EXERCISE: In the entries below, how many lines contain the string "backup"? State the number and nothing else.

'''

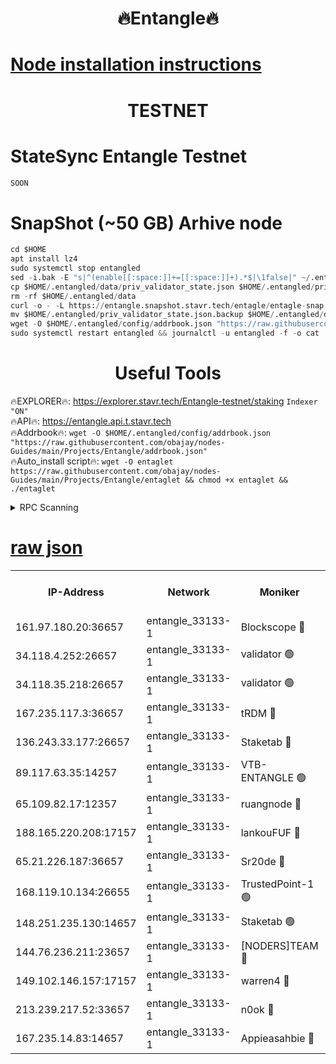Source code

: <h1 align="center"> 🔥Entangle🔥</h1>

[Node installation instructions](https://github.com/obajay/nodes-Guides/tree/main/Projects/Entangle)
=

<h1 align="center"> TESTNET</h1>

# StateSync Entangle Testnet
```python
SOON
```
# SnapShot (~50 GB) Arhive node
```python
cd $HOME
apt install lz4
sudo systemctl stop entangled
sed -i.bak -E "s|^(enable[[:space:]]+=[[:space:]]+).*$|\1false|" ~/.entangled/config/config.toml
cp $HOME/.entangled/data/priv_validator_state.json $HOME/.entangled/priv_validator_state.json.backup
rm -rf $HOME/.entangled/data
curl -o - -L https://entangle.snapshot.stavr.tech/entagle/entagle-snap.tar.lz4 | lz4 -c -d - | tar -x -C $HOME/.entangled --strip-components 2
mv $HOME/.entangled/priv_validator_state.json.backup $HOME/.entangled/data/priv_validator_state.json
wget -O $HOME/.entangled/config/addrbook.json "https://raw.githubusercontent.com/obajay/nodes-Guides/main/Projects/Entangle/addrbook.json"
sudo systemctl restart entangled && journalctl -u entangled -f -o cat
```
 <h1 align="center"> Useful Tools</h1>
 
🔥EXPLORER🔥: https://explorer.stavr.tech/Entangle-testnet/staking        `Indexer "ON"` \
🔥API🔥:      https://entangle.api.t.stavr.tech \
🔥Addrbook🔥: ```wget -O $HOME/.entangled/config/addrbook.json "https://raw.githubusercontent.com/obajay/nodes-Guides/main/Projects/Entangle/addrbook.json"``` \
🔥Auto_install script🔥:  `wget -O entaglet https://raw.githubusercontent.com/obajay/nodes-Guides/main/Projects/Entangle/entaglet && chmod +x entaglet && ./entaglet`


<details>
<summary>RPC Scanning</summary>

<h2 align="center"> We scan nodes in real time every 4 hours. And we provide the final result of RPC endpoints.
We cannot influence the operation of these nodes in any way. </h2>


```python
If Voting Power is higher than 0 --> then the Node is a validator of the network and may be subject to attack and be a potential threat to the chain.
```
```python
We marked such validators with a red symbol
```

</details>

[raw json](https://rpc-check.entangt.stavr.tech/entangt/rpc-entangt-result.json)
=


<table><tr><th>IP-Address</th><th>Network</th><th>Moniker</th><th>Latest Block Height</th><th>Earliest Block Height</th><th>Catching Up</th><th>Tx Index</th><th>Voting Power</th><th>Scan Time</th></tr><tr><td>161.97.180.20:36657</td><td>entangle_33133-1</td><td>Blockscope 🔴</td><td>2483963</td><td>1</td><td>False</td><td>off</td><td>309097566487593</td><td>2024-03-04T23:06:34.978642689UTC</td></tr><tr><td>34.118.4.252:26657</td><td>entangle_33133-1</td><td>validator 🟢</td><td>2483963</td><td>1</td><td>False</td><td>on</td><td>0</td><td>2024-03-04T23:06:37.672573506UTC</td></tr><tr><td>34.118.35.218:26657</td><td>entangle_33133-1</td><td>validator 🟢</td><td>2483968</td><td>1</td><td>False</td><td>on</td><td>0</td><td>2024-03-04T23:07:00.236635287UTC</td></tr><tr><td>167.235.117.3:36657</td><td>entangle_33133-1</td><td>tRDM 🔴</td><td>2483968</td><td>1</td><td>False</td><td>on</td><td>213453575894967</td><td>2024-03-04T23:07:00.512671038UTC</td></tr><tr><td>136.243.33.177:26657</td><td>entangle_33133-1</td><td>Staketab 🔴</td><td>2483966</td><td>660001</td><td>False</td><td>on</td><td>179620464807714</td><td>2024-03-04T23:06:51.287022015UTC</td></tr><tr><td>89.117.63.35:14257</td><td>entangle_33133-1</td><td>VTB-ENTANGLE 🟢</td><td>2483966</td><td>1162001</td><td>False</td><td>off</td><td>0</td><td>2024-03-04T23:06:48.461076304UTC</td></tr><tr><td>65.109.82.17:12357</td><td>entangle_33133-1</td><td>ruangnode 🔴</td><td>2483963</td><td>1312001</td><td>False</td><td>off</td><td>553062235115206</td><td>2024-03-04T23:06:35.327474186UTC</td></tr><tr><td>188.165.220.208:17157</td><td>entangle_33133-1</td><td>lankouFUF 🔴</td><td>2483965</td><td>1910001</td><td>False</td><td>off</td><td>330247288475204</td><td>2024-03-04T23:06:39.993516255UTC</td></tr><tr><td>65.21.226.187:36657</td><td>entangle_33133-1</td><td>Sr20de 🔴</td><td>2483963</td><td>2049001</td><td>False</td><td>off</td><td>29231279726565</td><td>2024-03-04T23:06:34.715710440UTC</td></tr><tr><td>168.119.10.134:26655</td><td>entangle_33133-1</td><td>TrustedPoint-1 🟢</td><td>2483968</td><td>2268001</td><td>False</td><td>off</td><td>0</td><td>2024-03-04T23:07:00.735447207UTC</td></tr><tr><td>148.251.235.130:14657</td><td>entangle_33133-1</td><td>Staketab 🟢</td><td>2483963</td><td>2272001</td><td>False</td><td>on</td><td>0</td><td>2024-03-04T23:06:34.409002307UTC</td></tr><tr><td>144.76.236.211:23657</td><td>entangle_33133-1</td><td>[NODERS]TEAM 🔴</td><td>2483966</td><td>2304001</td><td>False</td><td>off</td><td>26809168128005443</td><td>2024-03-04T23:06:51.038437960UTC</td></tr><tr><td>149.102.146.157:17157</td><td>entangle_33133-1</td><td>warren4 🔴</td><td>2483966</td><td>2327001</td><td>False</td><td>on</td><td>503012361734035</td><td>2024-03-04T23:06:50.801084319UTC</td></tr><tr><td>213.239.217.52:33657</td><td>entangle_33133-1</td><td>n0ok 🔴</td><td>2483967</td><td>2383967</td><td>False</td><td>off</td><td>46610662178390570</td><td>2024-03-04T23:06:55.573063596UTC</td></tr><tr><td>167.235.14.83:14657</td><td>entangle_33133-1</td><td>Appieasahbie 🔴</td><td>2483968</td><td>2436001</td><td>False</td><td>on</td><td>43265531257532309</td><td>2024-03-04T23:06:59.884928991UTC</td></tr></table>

'''

EXERCISE OUTPUT: 2